*** Block opens ***
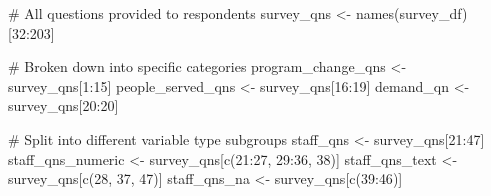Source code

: \documentclass[
  letterpaper,
  DIV=11,
  numbers=noendperiod]{scrreprt}
\newenvironment{Shaded}{\begin{snugshade}}{\end{snugshade}}
\newcommand{\CommentTok}[1]{\textcolor[rgb]{0.37,0.37,0.37}{#1}}
\newcommand{\DecValTok}[1]{\textcolor[rgb]{0.68,0.00,0.00}{#1}}
\newcommand{\FunctionTok}[1]{\textcolor[rgb]{0.28,0.35,0.67}{#1}}
\newcommand{\NormalTok}[1]{\textcolor[rgb]{0.00,0.23,0.31}{#1}}
\newcommand{\OtherTok}[1]{\textcolor[rgb]{0.00,0.23,0.31}{#1}}
\newcommand{\SpecialCharTok}[1]{\textcolor[rgb]{0.37,0.37,0.37}{#1}}
\begin{document}
\begin{Shaded}
\begin{Highlighting}[]
\CommentTok{\# All questions provided to respondents}
\NormalTok{survey\_qns }\OtherTok{\textless{}{-}} \FunctionTok{names}\NormalTok{(survey\_df)[}\DecValTok{32}\SpecialCharTok{:}\DecValTok{203}\NormalTok{]}

\CommentTok{\# Broken down into specific categories}
\NormalTok{program\_change\_qns }\OtherTok{\textless{}{-}}\NormalTok{ survey\_qns[}\DecValTok{1}\SpecialCharTok{:}\DecValTok{15}\NormalTok{]}
\NormalTok{people\_served\_qns }\OtherTok{\textless{}{-}}\NormalTok{ survey\_qns[}\DecValTok{16}\SpecialCharTok{:}\DecValTok{19}\NormalTok{]}
\NormalTok{demand\_qn }\OtherTok{\textless{}{-}}\NormalTok{ survey\_qns[}\DecValTok{20}\SpecialCharTok{:}\DecValTok{20}\NormalTok{]}

\CommentTok{\# Split into different variable type subgroups}
\NormalTok{staff\_qns }\OtherTok{\textless{}{-}}\NormalTok{ survey\_qns[}\DecValTok{21}\SpecialCharTok{:}\DecValTok{47}\NormalTok{]}
\NormalTok{staff\_qns\_numeric }\OtherTok{\textless{}{-}}\NormalTok{ survey\_qns[}\FunctionTok{c}\NormalTok{(}\DecValTok{21}\SpecialCharTok{:}\DecValTok{27}\NormalTok{, }\DecValTok{29}\SpecialCharTok{:}\DecValTok{36}\NormalTok{, }\DecValTok{38}\NormalTok{)]}
\NormalTok{staff\_qns\_text }\OtherTok{\textless{}{-}}\NormalTok{ survey\_qns[}\FunctionTok{c}\NormalTok{(}\DecValTok{28}\NormalTok{, }\DecValTok{37}\NormalTok{, }\DecValTok{47}\NormalTok{)]}
\NormalTok{staff\_qns\_na }\OtherTok{\textless{}{-}}\NormalTok{ survey\_qns[}\FunctionTok{c}\NormalTok{(}\DecValTok{39}\SpecialCharTok{:}\DecValTok{46}\NormalTok{)]}


\end{Highlighting}
\end{Shaded}
\end{document}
*** Block closes ***
Assignment ::
The full listing above, duplicated exactly and without its pictures, is the answer.

Solution to the exercise ::
Source code

: \documentclass[
  letterpaper,
  DIV=11,
  numbers=noendperiod]{scrreprt}
\newenvironment{Shaded}{\begin{snugshade}}{\end{snugshade}}
\newcommand{\CommentTok}[1]{\textcolor[rgb]{0.37,0.37,0.37}{#1}}
\newcommand{\DecValTok}[1]{\textcolor[rgb]{0.68,0.00,0.00}{#1}}
\newcommand{\FunctionTok}[1]{\textcolor[rgb]{0.28,0.35,0.67}{#1}}
\newcommand{\NormalTok}[1]{\textcolor[rgb]{0.00,0.23,0.31}{#1}}
\newcommand{\OtherTok}[1]{\textcolor[rgb]{0.00,0.23,0.31}{#1}}
\newcommand{\SpecialCharTok}[1]{\textcolor[rgb]{0.37,0.37,0.37}{#1}}
\begin{document}
\begin{Shaded}
\begin{Highlighting}[]
\CommentTok{\# All questions provided to respondents}
\NormalTok{survey\_qns }\OtherTok{\textless{}{-}} \FunctionTok{names}\NormalTok{(survey\_df)[}\DecValTok{32}\SpecialCharTok{:}\DecValTok{203}\NormalTok{]}

\CommentTok{\# Broken down into specific categories}
\NormalTok{program\_change\_qns }\OtherTok{\textless{}{-}}\NormalTok{ survey\_qns[}\DecValTok{1}\SpecialCharTok{:}\DecValTok{15}\NormalTok{]}
\NormalTok{people\_served\_qns }\OtherTok{\textless{}{-}}\NormalTok{ survey\_qns[}\DecValTok{16}\SpecialCharTok{:}\DecValTok{19}\NormalTok{]}
\NormalTok{demand\_qn }\OtherTok{\textless{}{-}}\NormalTok{ survey\_qns[}\DecValTok{20}\SpecialCharTok{:}\DecValTok{20}\NormalTok{]}

\CommentTok{\# Split into different variable type subgroups}
\NormalTok{staff\_qns }\OtherTok{\textless{}{-}}\NormalTok{ survey\_qns[}\DecValTok{21}\SpecialCharTok{:}\DecValTok{47}\NormalTok{]}
\NormalTok{staff\_qns\_numeric }\OtherTok{\textless{}{-}}\NormalTok{ survey\_qns[}\FunctionTok{c}\NormalTok{(}\DecValTok{21}\SpecialCharTok{:}\DecValTok{27}\NormalTok{, }\DecValTok{29}\SpecialCharTok{:}\DecValTok{36}\NormalTok{, }\DecValTok{38}\NormalTok{)]}
\NormalTok{staff\_qns\_text }\OtherTok{\textless{}{-}}\NormalTok{ survey\_qns[}\FunctionTok{c}\NormalTok{(}\DecValTok{28}\NormalTok{, }\DecValTok{37}\NormalTok{, }\DecValTok{47}\NormalTok{)]}
\NormalTok{staff\_qns\_na }\OtherTok{\textless{}{-}}\NormalTok{ survey\_qns[}\FunctionTok{c}\NormalTok{(}\DecValTok{39}\SpecialCharTok{:}\DecValTok{46}\NormalTok{)]}


\end{Highlighting}
\end{Shaded}
\end{document}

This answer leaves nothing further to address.